1. MORALLY PERMISSIBLE/IMPERMISSIBLE/REQUIRED

An act A is MORALLY REQUIRED <-->

[just in case] the agent MORALLY OUGHT to do A.

An act A is MORALLY PERMISSIBLE <--> [just in case]

-A is not MORALLY REQUIRED.

(abbreviation: A is MP <--> -A is -MR.)

An act A is MORALLY IMPERMISSIBLE [i.e., MORALLY WRONG] <-->[just in case] -A is MORALLY REQUIRED.

(abbreviation: A is -MP <--> -A is MR.)

An act A is SUPEREROGATORY <--> A is morally praiseworthy, but not morally required (i.e., A is above and beyond the call of duty).

SOME TYPES OF NORMATIVE MORAL THEORIES

I. Consequentialist theories = theories according to which the rightness or wrongness of an act depends solely on the effects of the act

1. Act Utilitarianism [the most common type of Consequentialist theory] = One ought to always choose the act that will maximize total (or average) utility (where utility is understood as some sort of measure of happiness (e.g. the total of pleasure over pain)).

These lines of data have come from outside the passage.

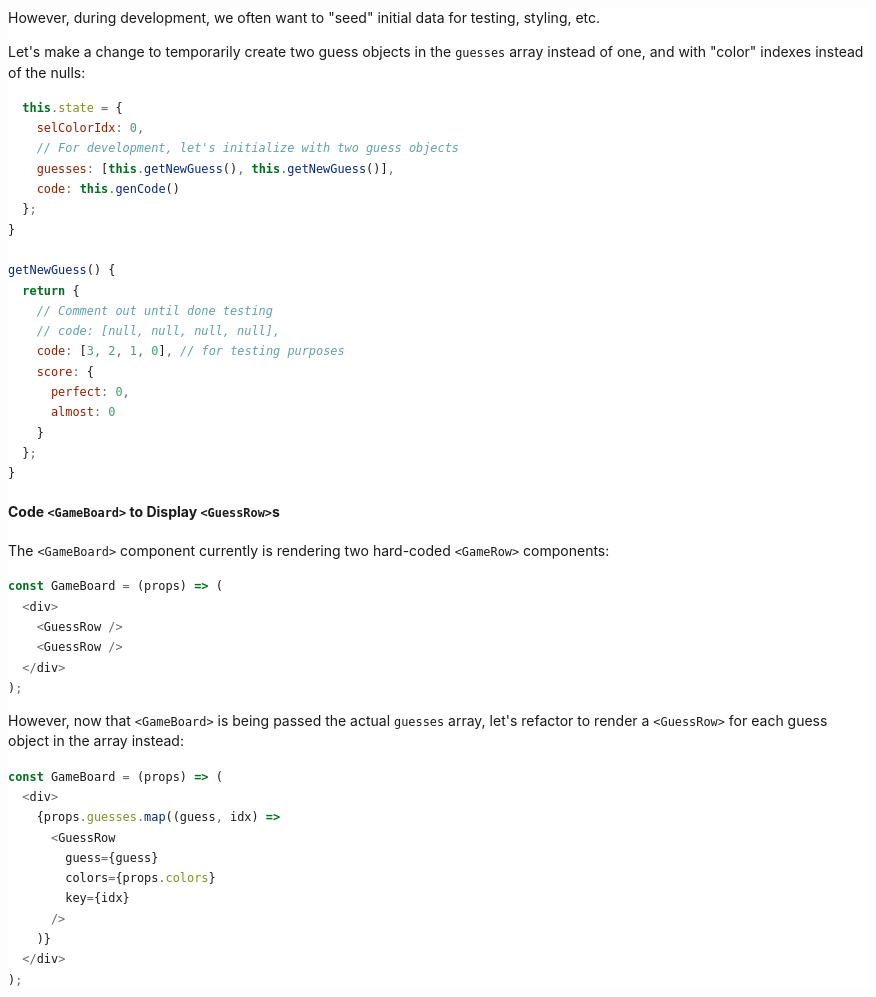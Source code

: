 However, during development, we often want to "seed" initial data for testing, styling, etc.

Let's make a change to temporarily create two guess objects in the `guesses` array instead of one, and with "color" indexes instead of the nulls:

```js
  this.state = {
    selColorIdx: 0,
    // For development, let's initialize with two guess objects
    guesses: [this.getNewGuess(), this.getNewGuess()],
    code: this.genCode()
  };
}

getNewGuess() {
  return {
    // Comment out until done testing
    // code: [null, null, null, null],
    code: [3, 2, 1, 0], // for testing purposes
    score: {
      perfect: 0,
      almost: 0
    }
  };
}
```

#### Code `<GameBoard>` to Display `<GuessRow>`s

The `<GameBoard>` component currently is rendering two hard-coded `<GameRow>` components:

```js
const GameBoard = (props) => (
  <div>
    <GuessRow />
    <GuessRow />
  </div>
);
```

However, now that `<GameBoard>` is being passed the actual `guesses` array, let's refactor to render a `<GuessRow>` for each guess object in the array instead:

```js
const GameBoard = (props) => (
  <div>
    {props.guesses.map((guess, idx) =>
      <GuessRow
        guess={guess}
        colors={props.colors}
        key={idx}
      />
    )}
  </div>
);
```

2. Rule Utilitarianism = One ought to act according to rules which, if generally applied, would maximize total (or average) utility.

II. Non-Consequentialist Theories: theories according to which the rightness or wrongness of an act depends on more than just its effects.

1. Deontological/Duty-Based Theories: For example, duties based on Kant's Second Version of the Categorical Imperative: Never treat another person as a means only, but also as an end.

2. Rights-Based Theories: Duties based on universal rights, which cannot be overridden by utilitarian calculations (i.e., rights trump utilitarian calculations).

3. Perspectivalism = Usually includes some minimal universal rights or obligations. Other obligations depend on special relationships (e.g., relevant relationships typically include family, friend, community, nation, humanity).